Loryen è una componente della "Corporazione segreta dei ladri di Vanderoog" nel Mondo di Vanderoog, Mellesand e delle Amazzoni, prestigiatrice dilettante.
Viene salvata da Harlan da un possibile linciaggio dopo aver borseggiato alcuni passanti delle pietre di luna della colline di Zurphyria. Loryen si innamora subito di Harlan, lo ospita nella sua casa e lo aiuta, almeno inizialmente, a ritrovare Kurjak anche lui disperso in questo mondo.
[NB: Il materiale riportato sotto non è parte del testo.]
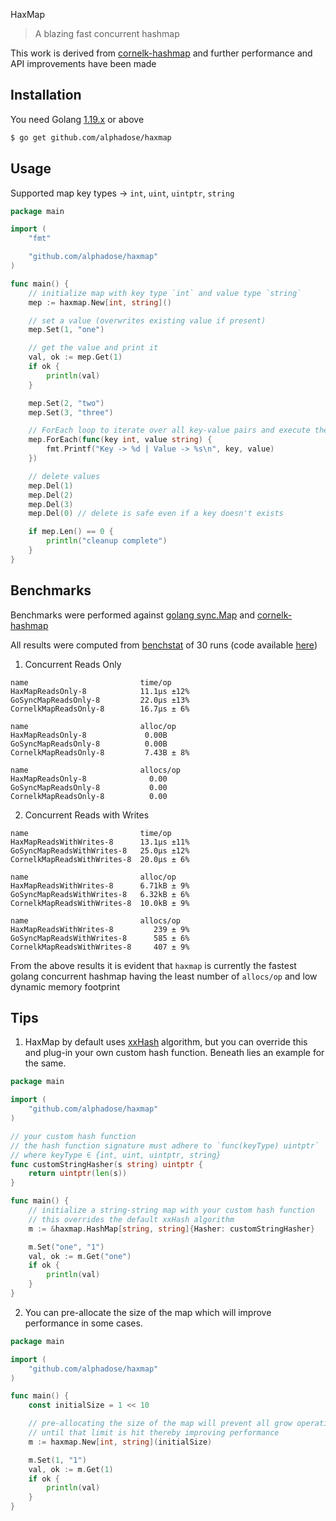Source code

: HaxMap

> A blazing fast concurrent hashmap

This work is derived from [cornelk-hashmap](https://github.com/cornelk/hashmap) and further performance and API improvements have been made

## Installation

You need Golang [1.19.x](https://go.dev/dl/) or above

```bash
$ go get github.com/alphadose/haxmap
```

## Usage

Supported map key types -> `int`, `uint`, `uintptr`, `string`

```go
package main

import (
	"fmt"

	"github.com/alphadose/haxmap"
)

func main() {
	// initialize map with key type `int` and value type `string`
	mep := haxmap.New[int, string]()

	// set a value (overwrites existing value if present)
	mep.Set(1, "one")

	// get the value and print it
	val, ok := mep.Get(1)
	if ok {
		println(val)
	}

	mep.Set(2, "two")
	mep.Set(3, "three")

	// ForEach loop to iterate over all key-value pairs and execute the given lambda
	mep.ForEach(func(key int, value string) {
		fmt.Printf("Key -> %d | Value -> %s\n", key, value)
	})

	// delete values
	mep.Del(1)
	mep.Del(2)
	mep.Del(3)
	mep.Del(0) // delete is safe even if a key doesn't exists

	if mep.Len() == 0 {
		println("cleanup complete")
	}
}
```

## Benchmarks

Benchmarks were performed against [golang sync.Map](https://pkg.go.dev/sync#Map) and [cornelk-hashmap](https://github.com/cornelk/hashmap)

All results were computed from [benchstat](https://pkg.go.dev/golang.org/x/perf/cmd/benchstat) of 30 runs (code available [here](./benchmarks))

1. Concurrent Reads Only
```
name                         time/op
HaxMapReadsOnly-8            11.1µs ±12%
GoSyncMapReadsOnly-8         22.0µs ±13%
CornelkMapReadsOnly-8        16.7µs ± 6%

name                         alloc/op
HaxMapReadsOnly-8             0.00B
GoSyncMapReadsOnly-8          0.00B
CornelkMapReadsOnly-8         7.43B ± 8%

name                         allocs/op
HaxMapReadsOnly-8              0.00
GoSyncMapReadsOnly-8           0.00
CornelkMapReadsOnly-8          0.00
```


2. Concurrent Reads with Writes
```
name                         time/op
HaxMapReadsWithWrites-8      13.1µs ±11%
GoSyncMapReadsWithWrites-8   25.0µs ±12%
CornelkMapReadsWithWrites-8  20.0µs ± 6%

name                         alloc/op
HaxMapReadsWithWrites-8      6.71kB ± 9%
GoSyncMapReadsWithWrites-8   6.32kB ± 6%
CornelkMapReadsWithWrites-8  10.0kB ± 9%

name                         allocs/op
HaxMapReadsWithWrites-8         239 ± 9%
GoSyncMapReadsWithWrites-8      585 ± 6%
CornelkMapReadsWithWrites-8     407 ± 9%
```

From the above results it is evident that `haxmap` is currently the fastest golang concurrent hashmap having the least number of `allocs/op` and low dynamic memory footprint

## Tips

1. HaxMap by default uses [xxHash](https://github.com/cespare/xxhash) algorithm, but you can override this and plug-in your own custom hash function. Beneath lies an example for the same.
```go
package main

import (
	"github.com/alphadose/haxmap"
)

// your custom hash function
// the hash function signature must adhere to `func(keyType) uintptr`
// where keyType ∈ {int, uint, uintptr, string}
func customStringHasher(s string) uintptr {
	return uintptr(len(s))
}

func main() {
	// initialize a string-string map with your custom hash function
	// this overrides the default xxHash algorithm
	m := &haxmap.HashMap[string, string]{Hasher: customStringHasher}

	m.Set("one", "1")
	val, ok := m.Get("one")
	if ok {
		println(val)
	}
}
```

2. You can pre-allocate the size of the map which will improve performance in some cases.
```go
package main

import (
	"github.com/alphadose/haxmap"
)

func main() {
	const initialSize = 1 << 10

	// pre-allocating the size of the map will prevent all grow operations
	// until that limit is hit thereby improving performance
	m := haxmap.New[int, string](initialSize)

	m.Set(1, "1")
	val, ok := m.Get(1)
	if ok {
		println(val)
	}
}
```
Per lui si accorda col Gran Sacerdote Vagh e prepara la spedizione per le terre di Mellesand, ma a sua insaputa sfrutta la sua amnesia per far credere Harlan di essere un abitante del suo mondo al fine di proseguire la sua storia d'amore con lui.(Dampyr 173).
In realtà il doppio gioco di Loryen ha il fine di utilizzare Harlan come una vera e propria esca per la trappola finale una volta raggiunto il Sepolcro del dio oscuro. E' proprio qui che Loryen finge una distorsione alla caviglia per lasciare che sia Harlan e prendere l'Occhio del dio oscuro, e che sia lui e sortire gli effetti del veleno presente sulla statua. Loryen lascia al loro destino sia Harlan, che Sefriz ed il Capitano della Ediver, salvo tornare qualche ora dopo per liberarli. Proverà ad usare il potere dell'Occhio del dio oscuro, ma troppo fragile per utilizzare quel manufatto, finisce per impazzire totalmente (Dampyr 174).
Superati i problemi fisici della precedente avventura, viene raggiunta da Harlan (Dampyr 232) e riesce finalmente a superare le incomprensioni dell'Isola di Mellesand. Loryen continua a vivere del suo mestiere di ladra, ma senza più essere l’arrivista spregiudicata di un tempo (Dampyr 233).